The best obsolete device I have known is still stashed somewhere in my mom’s storage boxes, and I wish it would come back to the market. In the 80s, when countertop ovens in India were rare and electricity expensive, it was an infrared countertop device that looked like a bigger (but more compactly designed) George Foreman grill with changeable plates — grill, waffle, sandwich toast, griddle, and a cake pan that fit into the gap when the plates were propped apart. Everything that came out of it was delicious, and it was really fast. Before its time, though — if it were introduced today, when everyone is baking and cooking those kinds of things more than ever, it would take off like a rocket.
I still have an IP snd still use it regularly.
Still have and use a crockpot.
Loved my GF, but my life was in a different place…balancing 3 people, two careers, one offspring in youth sport, and an MBA program meant that sandwiches and quesadillas and healthy-and-quick earned George a place on the counter.
Never felt the love for sous vide…and dairy intolerance rendered the fondue pot and the raclette grill unusable.
(And the spiralizer still gets dragged out every so often. I actually like zoodles.)
My George Foreman grill has removable plates (cooking surfaces) and the dishwasher cleans them up for me. YEA!!
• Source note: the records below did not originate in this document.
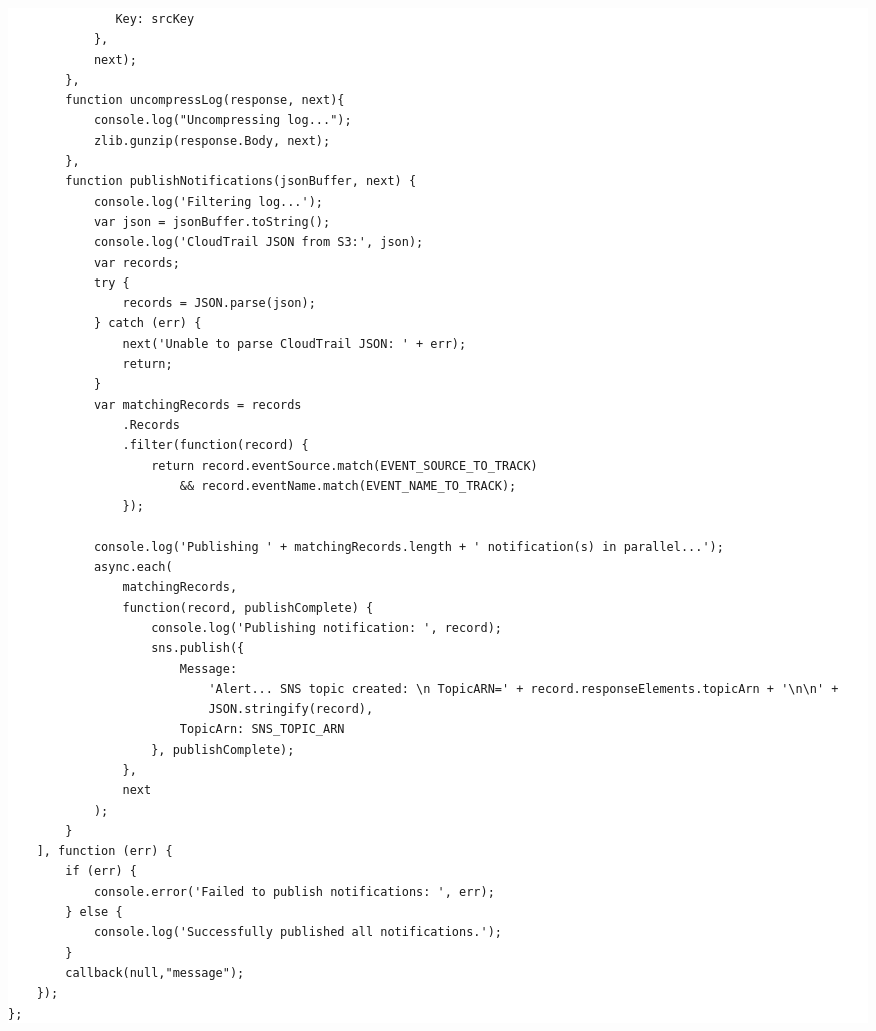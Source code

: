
 ```
               Key: srcKey
            },
            next);
        },
        function uncompressLog(response, next){
            console.log("Uncompressing log...");
            zlib.gunzip(response.Body, next);
        },
        function publishNotifications(jsonBuffer, next) {
            console.log('Filtering log...');
            var json = jsonBuffer.toString();
            console.log('CloudTrail JSON from S3:', json);
            var records;
            try {
                records = JSON.parse(json);
            } catch (err) {
                next('Unable to parse CloudTrail JSON: ' + err);
                return;
            }
            var matchingRecords = records
                .Records
                .filter(function(record) {
                    return record.eventSource.match(EVENT_SOURCE_TO_TRACK)
                        && record.eventName.match(EVENT_NAME_TO_TRACK);
                });
                
            console.log('Publishing ' + matchingRecords.length + ' notification(s) in parallel...');
            async.each(
                matchingRecords,
                function(record, publishComplete) {
                    console.log('Publishing notification: ', record);
                    sns.publish({
                        Message:
                            'Alert... SNS topic created: \n TopicARN=' + record.responseElements.topicArn + '\n\n' + 
                            JSON.stringify(record),
                        TopicArn: SNS_TOPIC_ARN
                    }, publishComplete);
                },
                next
            );
        }
    ], function (err) {
        if (err) {
            console.error('Failed to publish notifications: ', err);
        } else {
            console.log('Successfully published all notifications.');
        }
        callback(null,"message");
    });
};
```
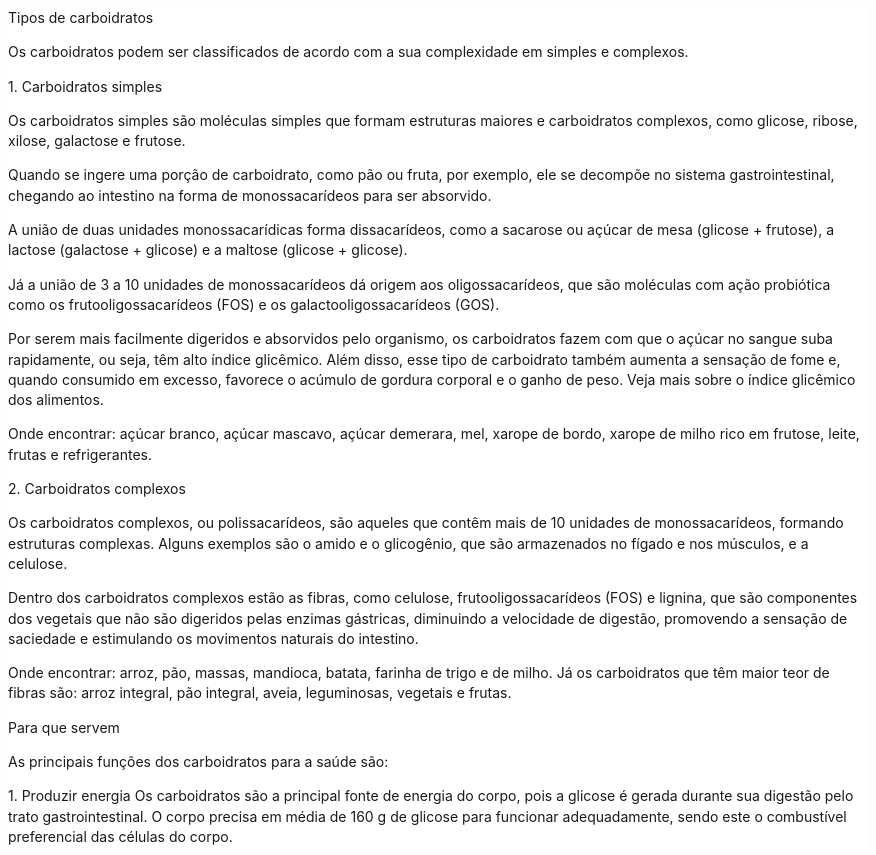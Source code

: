 Tipos de carboidratos

Os carboidratos podem ser classificados de acordo com a sua complexidade
em simples e complexos.

1\. Carboidratos simples

Os carboidratos simples são moléculas simples que formam estruturas
maiores e carboidratos complexos, como glicose, ribose, xilose,
galactose e frutose.

Quando se ingere uma porção de carboidrato, como pão ou fruta, por
exemplo, ele se decompõe no sistema gastrointestinal, chegando ao
intestino na forma de monossacarídeos para ser absorvido.

A união de duas unidades monossacarídicas forma dissacarídeos, como a
sacarose ou açúcar de mesa (glicose + frutose), a lactose (galactose +
glicose) e a maltose (glicose + glicose).

Já a união de 3 a 10 unidades de monossacarídeos dá origem aos
oligossacarídeos, que são moléculas com ação probiótica como os
frutooligossacarídeos (FOS) e os galactooligossacarídeos (GOS).

Por serem mais facilmente digeridos e absorvidos pelo organismo, os
carboidratos fazem com que o açúcar no sangue suba rapidamente, ou seja,
têm alto índice glicêmico. Além disso, esse tipo de carboidrato também
aumenta a sensação de fome e, quando consumido em excesso, favorece o
acúmulo de gordura corporal e o ganho de peso. Veja mais sobre o índice
glicêmico dos alimentos.

Onde encontrar: açúcar branco, açúcar mascavo, açúcar demerara, mel,
xarope de bordo, xarope de milho rico em frutose, leite, frutas e
refrigerantes.

2\. Carboidratos complexos

Os carboidratos complexos, ou polissacarídeos, são aqueles que contêm
mais de 10 unidades de monossacarídeos, formando estruturas complexas.
Alguns exemplos são o amido e o glicogênio, que são armazenados no
fígado e nos músculos, e a celulose.

Dentro dos carboidratos complexos estão as fibras, como celulose,
frutooligossacarídeos (FOS) e lignina, que são componentes dos vegetais
que não são digeridos pelas enzimas gástricas, diminuindo a velocidade
de digestão, promovendo a sensação de saciedade e estimulando os
movimentos naturais do intestino.

Onde encontrar: arroz, pão, massas, mandioca, batata, farinha de trigo e
de milho. Já os carboidratos que têm maior teor de fibras são: arroz
integral, pão integral, aveia, leguminosas, vegetais e frutas.

Para que servem

As principais funções dos carboidratos para a saúde são:

1\. Produzir energia Os carboidratos são a principal fonte de energia do
corpo, pois a glicose é gerada durante sua digestão pelo trato
gastrointestinal. O corpo precisa em média de 160 g de glicose para
funcionar adequadamente, sendo este o combustível preferencial das
células do corpo.
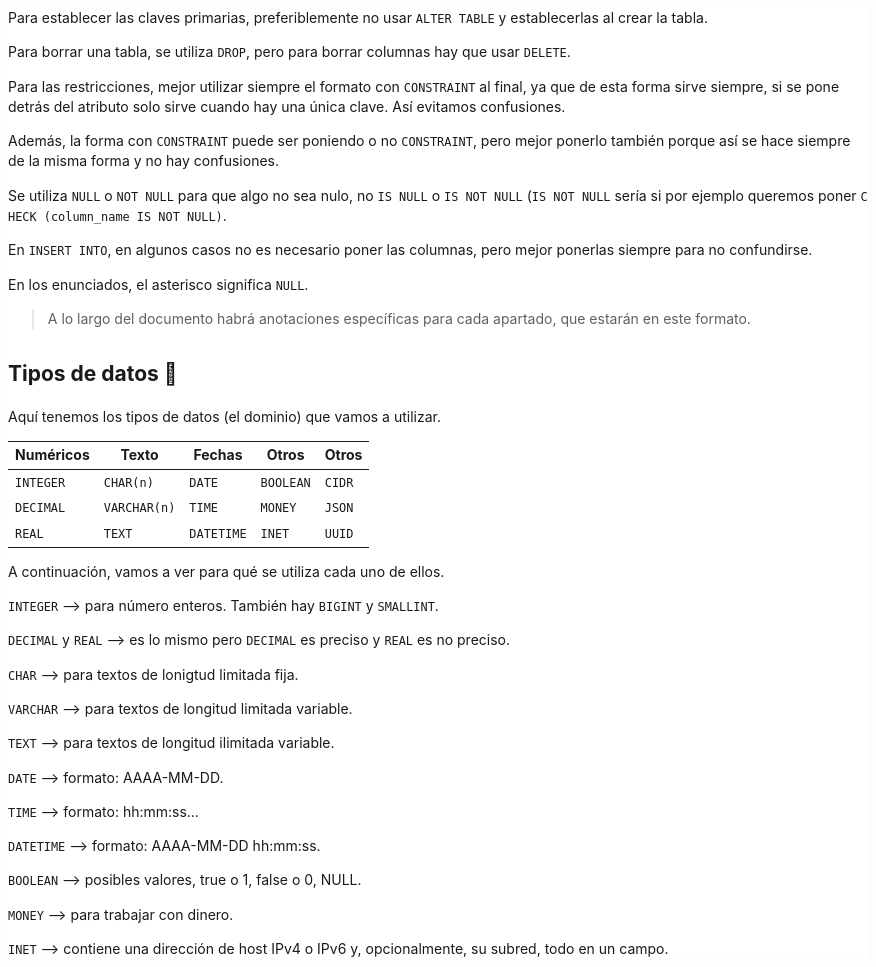 Para establecer las claves primarias, preferiblemente no usar `ALTER TABLE` y establecerlas al crear la tabla. 

Para borrar una tabla, se utiliza `DROP`, pero para borrar columnas hay que usar `DELETE`. 

Para las restricciones, mejor utilizar siempre el formato con `CONSTRAINT` al final, ya que de esta forma sirve siempre, si se pone detrás del atributo solo sirve cuando hay una única clave. Así evitamos confusiones. 

Además, la forma con `CONSTRAINT` puede ser poniendo o no `CONSTRAINT`, pero mejor ponerlo también porque así se hace siempre de la misma forma y no hay confusiones. 

Se utiliza `NULL` o `NOT NULL` para que algo no sea nulo, no `IS NULL` o `IS NOT NULL` (`IS NOT NULL` sería si por ejemplo queremos poner `CHECK (column_name IS NOT NULL)`.

En `INSERT INTO`, en algunos casos no es necesario poner las columnas, pero mejor ponerlas siempre para no confundirse. 

En los enunciados, el asterisco significa `NULL`.

>A lo largo del documento habrá anotaciones específicas para cada apartado, que estarán en este formato. 


<a name="tiposDatos"></a>
## Tipos de datos 💯

Aquí tenemos los tipos de datos (el dominio) que vamos a utilizar. 

|**Numéricos**    |**Texto**      |**Fechas**     |**Otros**       |**Otros**|
|-----------------|---------------|---------------|----------------|---------|
|``INTEGER``      |``CHAR(n)``    |``DATE``       |``BOOLEAN``     |``CIDR`` |
|``DECIMAL``      |``VARCHAR(n)`` |``TIME``       |``MONEY``       |``JSON`` |
|``REAL``         |``TEXT``       |``DATETIME``   |``INET``        |``UUID`` |


A continuación, vamos a ver para qué se utiliza cada uno de ellos. 

`INTEGER` --> para número enteros. También hay `BIGINT` y `SMALLINT`.

`DECIMAL` y `REAL` --> es lo mismo pero `DECIMAL` es preciso y `REAL` es no preciso. 

`CHAR` --> para textos de lonigtud limitada fija.

`VARCHAR` --> para textos de longitud limitada variable.

`TEXT` --> para textos de longitud ilimitada variable.

`DATE` --> formato: AAAA-MM-DD.

`TIME` --> formato: hh:mm:ss...

`DATETIME` --> formato: AAAA-MM-DD hh:mm:ss.

`BOOLEAN` --> posibles valores, true o 1, false o 0, NULL. 

`MONEY` --> para trabajar con dinero.

`INET` --> contiene una dirección de host IPv4 o IPv6 y, opcionalmente, su subred, todo en un campo.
Sunshine loves rare steak, so when I cook her steak on the GF, she counts down the time on her phone’s stopwatch.
I like my steak more on the “medium” side, so my steak stays on a bit longer.
I really do find it useful for cooking steaks and hamburgers.
I inherited an 1960’s Sunbeam deep fryer and have used it as an electric soup pot, not as a deep fryer. I do have several crockpots with removable crock inserts: those are so much more convenient. I see crockpot parts for sale at the thrift stores, but the thrifty prices are gone!
The George Foreman I owned as a poor post-grad was my gateway out of vegetarianism. Praise the George Foreman!
Picked up this electric smoker free on Craigslist. Says it is Bluetooth enabled with meat probe to monitor temp. Gonna clean it up and give it a test this weekend.
Wow!
We shall see - the ad said everything works but you never know.
The wood (beech) ones from SLT (and, I am sure, others) are inexpensive and pretty good, too.
Edit. Never mind. It looks as if SLT dropped them. They were about $2. Beechwood seems to have shot up in price.
Ok smoker works but I couldn’t get the Bluetooth to appear in the app even though it said paired. First set of ribs came out great.
I love the GF. IPs are cool, too. Modern pressure cooker. I use the one at school to feed some kids. GF is good for steaks and burgers, but it didn’t handle fish well.